Nader decided, as he continued the 1730–35 war, that he could win back the territory in Armenia and Georgia by seizing Ottoman Baghdad and then offering it in exchange for the lost provinces, but his plan went badly amiss when his army was routed by the Ottoman general Topal Osman Pasha near the city in 1733. Nader decided he needed to regain the initiative as soon as possible to save his position because revolts were already breaking out in Persia. He faced Topal again with a larger force and defeated and killed him. He then besieged Baghdad, as well as Ganja in the northern provinces, earning a Russian alliance against the Ottomans. Nader scored a decisive victory over a superior Ottoman force at Yeghevard (modern-day Armenia) and by the summer of 1735, Persian Armenia and Georgia were under his rule again. In March 1735, he signed a treaty with the Russians in Ganja by which the latter agreed to withdraw all of their troops from Persian territory,[20][21] those which had not been ceded back by the 1732 Treaty of Resht yet, mainly regarding Derbent, Baku, Tarki, and the surrounding lands, resulting in the reestablishment of Iranian rule over all of the Caucasus and northern mainland Iran again.
Nader becomes king
Nader suggested to his closest intimates, after a hunting party on the Moghan plains (presently split between Azerbaijan Republic and Iran), that he should be proclaimed the new king (shah) in place of the young Abbas III.[22] The small group of close intimates, Nader's friends, included Tahmasp Khan Jalayer and Hasan-Ali Beg Bestami.[22] Following Nader's suggestion, the group did not "demur", and Hasan-Ali remained silent.[22] When Nader asked him why he remained silent, Hasan-Ali replied that the best course of action for Nader would be to assemble all the leading men of the state, in order to receive their agreement in "a signed and sealed document of consent".[22] Nader approved of the proposal, and the writers of the chancellery, which included the court historian Mirza Mehdi Khan Astarabadi, were instructed with sending out orders to the military, religious and nobility of the nation to summon at the plains.[22] The summonses for the people to attend had gone out in November 1735, and they began arriving in January 1736.[23] In the same month of January 1736, Nader held a qoroltai (a grand meeting in the tradition of Genghis Khan and Timur) on the Moghan plains. The Moghan plain was specifically chosen for its size and "abundance of fodder".[24] Everyone agreed to the proposal of Nader becoming the new king, many—if not most—enthusiastically, the rest fearing Nader's anger if they showed support for the deposed Safavids. Nader was crowned Shah of Iran on March 8, 1736, a date his astrologers had chosen as being especially propitious,[25] in attendance of an "exceptionally large assembly" composed of the military, religious and nobility of the nation, as well as the Ottoman ambassador Ali Pasha.[26]
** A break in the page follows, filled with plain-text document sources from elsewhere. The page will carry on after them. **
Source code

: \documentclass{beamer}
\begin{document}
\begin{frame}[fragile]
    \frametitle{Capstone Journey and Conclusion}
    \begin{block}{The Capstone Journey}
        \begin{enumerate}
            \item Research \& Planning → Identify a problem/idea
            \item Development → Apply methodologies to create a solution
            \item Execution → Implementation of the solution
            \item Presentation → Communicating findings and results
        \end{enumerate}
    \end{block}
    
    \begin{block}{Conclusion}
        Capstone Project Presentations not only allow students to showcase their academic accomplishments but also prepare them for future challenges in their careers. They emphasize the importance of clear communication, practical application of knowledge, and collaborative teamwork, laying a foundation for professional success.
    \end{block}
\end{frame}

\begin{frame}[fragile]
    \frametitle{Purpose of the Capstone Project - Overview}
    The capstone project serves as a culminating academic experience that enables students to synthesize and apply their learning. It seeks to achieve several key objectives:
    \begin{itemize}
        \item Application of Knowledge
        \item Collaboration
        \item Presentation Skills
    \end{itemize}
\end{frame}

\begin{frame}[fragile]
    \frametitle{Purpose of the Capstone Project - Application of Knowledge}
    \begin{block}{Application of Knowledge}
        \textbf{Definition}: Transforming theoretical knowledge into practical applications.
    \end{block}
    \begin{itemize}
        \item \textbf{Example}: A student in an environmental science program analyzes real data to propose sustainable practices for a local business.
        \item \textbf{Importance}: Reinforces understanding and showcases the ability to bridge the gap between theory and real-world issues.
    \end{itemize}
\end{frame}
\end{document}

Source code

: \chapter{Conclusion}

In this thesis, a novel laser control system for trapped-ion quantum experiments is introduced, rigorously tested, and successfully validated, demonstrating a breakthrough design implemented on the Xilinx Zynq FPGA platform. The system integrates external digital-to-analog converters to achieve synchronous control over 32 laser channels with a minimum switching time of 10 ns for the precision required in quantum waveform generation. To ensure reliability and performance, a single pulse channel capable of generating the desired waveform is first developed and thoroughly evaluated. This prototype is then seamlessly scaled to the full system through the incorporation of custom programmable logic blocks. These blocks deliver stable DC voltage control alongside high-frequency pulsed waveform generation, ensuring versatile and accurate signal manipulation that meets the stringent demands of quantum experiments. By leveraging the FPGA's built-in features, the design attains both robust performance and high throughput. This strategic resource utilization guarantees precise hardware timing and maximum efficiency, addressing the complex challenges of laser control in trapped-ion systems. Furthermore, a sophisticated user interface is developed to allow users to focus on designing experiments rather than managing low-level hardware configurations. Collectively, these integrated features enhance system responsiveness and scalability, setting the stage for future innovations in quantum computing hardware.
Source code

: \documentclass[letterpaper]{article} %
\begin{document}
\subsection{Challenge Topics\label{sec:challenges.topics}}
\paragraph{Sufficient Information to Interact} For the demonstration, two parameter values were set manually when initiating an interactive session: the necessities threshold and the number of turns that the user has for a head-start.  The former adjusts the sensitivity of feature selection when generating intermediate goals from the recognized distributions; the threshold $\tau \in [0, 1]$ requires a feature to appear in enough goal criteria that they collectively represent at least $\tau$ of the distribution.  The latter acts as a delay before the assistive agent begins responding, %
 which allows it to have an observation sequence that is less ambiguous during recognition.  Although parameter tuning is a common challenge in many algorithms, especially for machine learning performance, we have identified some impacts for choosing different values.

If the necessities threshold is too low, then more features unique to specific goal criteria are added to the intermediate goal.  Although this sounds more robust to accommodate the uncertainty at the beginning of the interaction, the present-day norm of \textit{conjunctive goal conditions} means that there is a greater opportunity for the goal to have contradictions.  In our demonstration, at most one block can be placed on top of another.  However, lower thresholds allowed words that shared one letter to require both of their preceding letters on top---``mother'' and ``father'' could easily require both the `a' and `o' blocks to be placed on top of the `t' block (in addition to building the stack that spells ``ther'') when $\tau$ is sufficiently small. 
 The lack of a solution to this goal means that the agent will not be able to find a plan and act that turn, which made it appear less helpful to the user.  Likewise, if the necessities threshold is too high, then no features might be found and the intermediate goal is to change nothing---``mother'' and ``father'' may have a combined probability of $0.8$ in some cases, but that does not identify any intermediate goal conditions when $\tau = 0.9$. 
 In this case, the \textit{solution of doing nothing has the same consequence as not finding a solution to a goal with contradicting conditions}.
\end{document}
Invasion of the Mughal Empire
In 1738, Nader Shah conquered Kandahar, the last outpost of the Hotaki dynasty and established Naderabad, Kandahar. His thoughts now turned to the Mughal Empire based in Delhi. This once powerful Muslim state to the east was falling apart as the nobles became increasingly disobedient and the Hindu Marathas of the Maratha Empire made inroads on its territory from the south-west. Its ruler Muhammad Shah was powerless to reverse this disintegration. Nader asked for the Afghan rebels to be handed over, but the Mughal emperor refused.
Nader used the pretext of his Afghan enemies taking refuge in India to cross the border and invade the militarily weak but still extremely wealthy far eastern empire.[27] In a brilliant campaign against the governor of Peshawar, he took a small contingent of his forces on a daunting flank march through nearly impassable mountain passes, and took the enemy forces positioned at the mouth of the Khyber Pass completely by surprise, decisively beating them despite being outnumbered two-to-one. This led to the capture of Ghazni, Kabul, Peshawar, Sindh and Lahore.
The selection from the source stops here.